→ Instructions for the task
Across the data below, in how many lines does the word "textbf" appear? Give only the number.

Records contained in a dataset
--------------------------------
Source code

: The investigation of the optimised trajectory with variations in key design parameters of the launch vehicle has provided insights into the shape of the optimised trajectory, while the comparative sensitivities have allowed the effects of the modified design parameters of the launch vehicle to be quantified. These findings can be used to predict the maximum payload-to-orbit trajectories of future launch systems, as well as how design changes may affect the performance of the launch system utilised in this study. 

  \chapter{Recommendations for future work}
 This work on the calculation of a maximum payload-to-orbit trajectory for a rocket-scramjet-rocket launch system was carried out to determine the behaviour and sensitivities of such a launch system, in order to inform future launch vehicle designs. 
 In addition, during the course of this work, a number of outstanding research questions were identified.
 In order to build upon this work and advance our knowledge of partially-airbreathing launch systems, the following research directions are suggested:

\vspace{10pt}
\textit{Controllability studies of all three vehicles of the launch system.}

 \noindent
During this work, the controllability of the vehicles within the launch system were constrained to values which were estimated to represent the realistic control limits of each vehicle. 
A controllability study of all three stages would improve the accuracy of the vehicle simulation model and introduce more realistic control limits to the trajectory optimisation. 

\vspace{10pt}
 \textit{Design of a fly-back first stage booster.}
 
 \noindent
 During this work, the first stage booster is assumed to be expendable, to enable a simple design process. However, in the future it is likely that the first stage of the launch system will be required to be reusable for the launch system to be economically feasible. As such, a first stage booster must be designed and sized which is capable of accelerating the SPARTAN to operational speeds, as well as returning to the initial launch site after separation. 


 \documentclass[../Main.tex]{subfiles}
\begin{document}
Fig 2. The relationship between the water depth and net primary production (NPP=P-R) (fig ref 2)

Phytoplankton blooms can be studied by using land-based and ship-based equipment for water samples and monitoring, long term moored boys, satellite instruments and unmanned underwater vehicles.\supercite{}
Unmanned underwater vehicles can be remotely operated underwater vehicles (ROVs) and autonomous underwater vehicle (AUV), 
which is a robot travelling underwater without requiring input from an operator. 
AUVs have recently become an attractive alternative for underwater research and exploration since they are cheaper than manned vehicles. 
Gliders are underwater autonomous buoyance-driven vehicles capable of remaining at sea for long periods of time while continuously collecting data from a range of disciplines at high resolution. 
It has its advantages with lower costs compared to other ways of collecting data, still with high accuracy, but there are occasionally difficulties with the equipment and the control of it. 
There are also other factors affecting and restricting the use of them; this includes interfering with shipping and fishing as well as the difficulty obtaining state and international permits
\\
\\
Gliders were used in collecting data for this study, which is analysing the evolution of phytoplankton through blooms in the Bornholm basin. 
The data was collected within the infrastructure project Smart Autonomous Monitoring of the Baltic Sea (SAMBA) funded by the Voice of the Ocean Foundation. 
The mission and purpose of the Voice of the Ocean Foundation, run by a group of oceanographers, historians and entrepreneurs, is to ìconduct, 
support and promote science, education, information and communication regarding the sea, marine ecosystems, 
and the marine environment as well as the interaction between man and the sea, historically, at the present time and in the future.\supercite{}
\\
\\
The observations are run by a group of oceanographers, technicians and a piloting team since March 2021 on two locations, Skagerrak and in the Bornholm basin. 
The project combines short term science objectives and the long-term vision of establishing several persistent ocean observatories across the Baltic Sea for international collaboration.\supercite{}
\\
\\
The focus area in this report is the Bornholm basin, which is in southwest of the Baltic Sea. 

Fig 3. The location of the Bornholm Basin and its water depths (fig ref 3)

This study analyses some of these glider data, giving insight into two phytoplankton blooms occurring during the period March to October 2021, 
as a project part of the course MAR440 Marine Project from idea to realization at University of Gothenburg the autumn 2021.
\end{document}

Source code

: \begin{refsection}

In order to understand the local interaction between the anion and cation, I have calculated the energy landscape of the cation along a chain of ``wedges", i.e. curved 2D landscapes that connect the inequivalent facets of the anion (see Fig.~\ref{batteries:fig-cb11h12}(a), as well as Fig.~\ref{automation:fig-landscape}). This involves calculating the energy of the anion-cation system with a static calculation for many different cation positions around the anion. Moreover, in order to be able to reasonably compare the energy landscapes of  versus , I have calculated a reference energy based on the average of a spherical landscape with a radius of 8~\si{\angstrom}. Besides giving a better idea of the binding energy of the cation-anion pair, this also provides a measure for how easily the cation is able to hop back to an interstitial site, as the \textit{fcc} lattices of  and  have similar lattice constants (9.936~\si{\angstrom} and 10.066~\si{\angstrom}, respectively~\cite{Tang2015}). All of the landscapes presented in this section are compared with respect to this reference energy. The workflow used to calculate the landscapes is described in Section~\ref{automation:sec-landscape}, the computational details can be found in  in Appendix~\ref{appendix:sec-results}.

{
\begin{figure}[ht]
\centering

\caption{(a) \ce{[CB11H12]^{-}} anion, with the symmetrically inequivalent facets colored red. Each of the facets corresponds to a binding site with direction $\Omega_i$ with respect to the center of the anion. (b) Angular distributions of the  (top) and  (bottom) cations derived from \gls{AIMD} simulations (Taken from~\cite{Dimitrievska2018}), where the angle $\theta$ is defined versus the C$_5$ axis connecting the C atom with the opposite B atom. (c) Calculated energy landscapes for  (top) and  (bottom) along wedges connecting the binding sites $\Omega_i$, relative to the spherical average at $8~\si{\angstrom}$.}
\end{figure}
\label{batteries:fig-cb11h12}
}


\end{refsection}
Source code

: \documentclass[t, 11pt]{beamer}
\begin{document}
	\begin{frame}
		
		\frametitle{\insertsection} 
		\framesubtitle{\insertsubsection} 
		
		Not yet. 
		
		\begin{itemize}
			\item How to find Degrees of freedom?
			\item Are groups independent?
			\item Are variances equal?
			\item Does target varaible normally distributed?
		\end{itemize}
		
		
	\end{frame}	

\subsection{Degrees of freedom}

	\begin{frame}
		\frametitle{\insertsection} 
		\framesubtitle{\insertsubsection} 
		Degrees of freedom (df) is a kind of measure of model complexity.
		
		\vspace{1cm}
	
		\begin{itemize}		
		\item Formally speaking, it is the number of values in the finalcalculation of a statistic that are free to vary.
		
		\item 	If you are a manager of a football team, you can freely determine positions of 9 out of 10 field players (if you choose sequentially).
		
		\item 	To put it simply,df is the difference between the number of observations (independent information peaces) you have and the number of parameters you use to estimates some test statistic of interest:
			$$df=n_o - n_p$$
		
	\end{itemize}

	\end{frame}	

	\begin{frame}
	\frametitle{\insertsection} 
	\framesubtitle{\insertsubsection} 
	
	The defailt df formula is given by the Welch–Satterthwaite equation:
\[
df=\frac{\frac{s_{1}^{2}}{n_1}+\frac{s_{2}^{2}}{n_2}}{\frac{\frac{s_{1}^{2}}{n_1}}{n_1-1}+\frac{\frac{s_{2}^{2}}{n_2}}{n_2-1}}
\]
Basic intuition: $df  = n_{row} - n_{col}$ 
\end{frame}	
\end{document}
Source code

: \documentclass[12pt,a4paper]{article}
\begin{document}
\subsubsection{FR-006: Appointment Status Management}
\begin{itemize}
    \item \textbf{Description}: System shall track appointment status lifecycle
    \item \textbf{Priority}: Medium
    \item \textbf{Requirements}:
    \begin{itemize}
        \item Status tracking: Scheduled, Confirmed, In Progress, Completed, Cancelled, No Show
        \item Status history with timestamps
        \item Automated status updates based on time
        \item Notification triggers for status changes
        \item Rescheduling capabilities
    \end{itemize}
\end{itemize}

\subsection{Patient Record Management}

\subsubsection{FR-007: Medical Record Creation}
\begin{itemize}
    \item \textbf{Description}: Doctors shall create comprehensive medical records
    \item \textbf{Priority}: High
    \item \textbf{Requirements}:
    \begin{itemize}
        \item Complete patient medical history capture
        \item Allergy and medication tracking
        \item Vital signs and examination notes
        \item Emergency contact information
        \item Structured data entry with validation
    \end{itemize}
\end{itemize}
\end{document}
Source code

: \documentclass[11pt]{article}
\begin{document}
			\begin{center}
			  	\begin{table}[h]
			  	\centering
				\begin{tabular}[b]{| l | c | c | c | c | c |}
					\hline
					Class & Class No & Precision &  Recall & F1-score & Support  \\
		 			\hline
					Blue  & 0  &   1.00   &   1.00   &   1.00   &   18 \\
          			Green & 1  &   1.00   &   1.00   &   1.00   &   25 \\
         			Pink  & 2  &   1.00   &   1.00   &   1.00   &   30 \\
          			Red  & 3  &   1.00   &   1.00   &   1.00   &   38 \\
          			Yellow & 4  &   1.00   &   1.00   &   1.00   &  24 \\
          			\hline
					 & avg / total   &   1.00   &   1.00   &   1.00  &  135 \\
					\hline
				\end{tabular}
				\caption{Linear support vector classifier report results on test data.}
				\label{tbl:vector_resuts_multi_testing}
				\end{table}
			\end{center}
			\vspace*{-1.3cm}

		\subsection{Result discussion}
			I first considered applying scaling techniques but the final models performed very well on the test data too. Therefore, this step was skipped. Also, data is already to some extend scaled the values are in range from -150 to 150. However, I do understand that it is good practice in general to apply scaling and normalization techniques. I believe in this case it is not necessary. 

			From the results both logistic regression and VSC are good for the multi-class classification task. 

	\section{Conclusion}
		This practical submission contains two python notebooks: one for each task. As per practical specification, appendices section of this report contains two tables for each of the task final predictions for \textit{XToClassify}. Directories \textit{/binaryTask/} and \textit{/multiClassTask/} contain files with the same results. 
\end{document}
--------------------------------
→ Finished exercise
6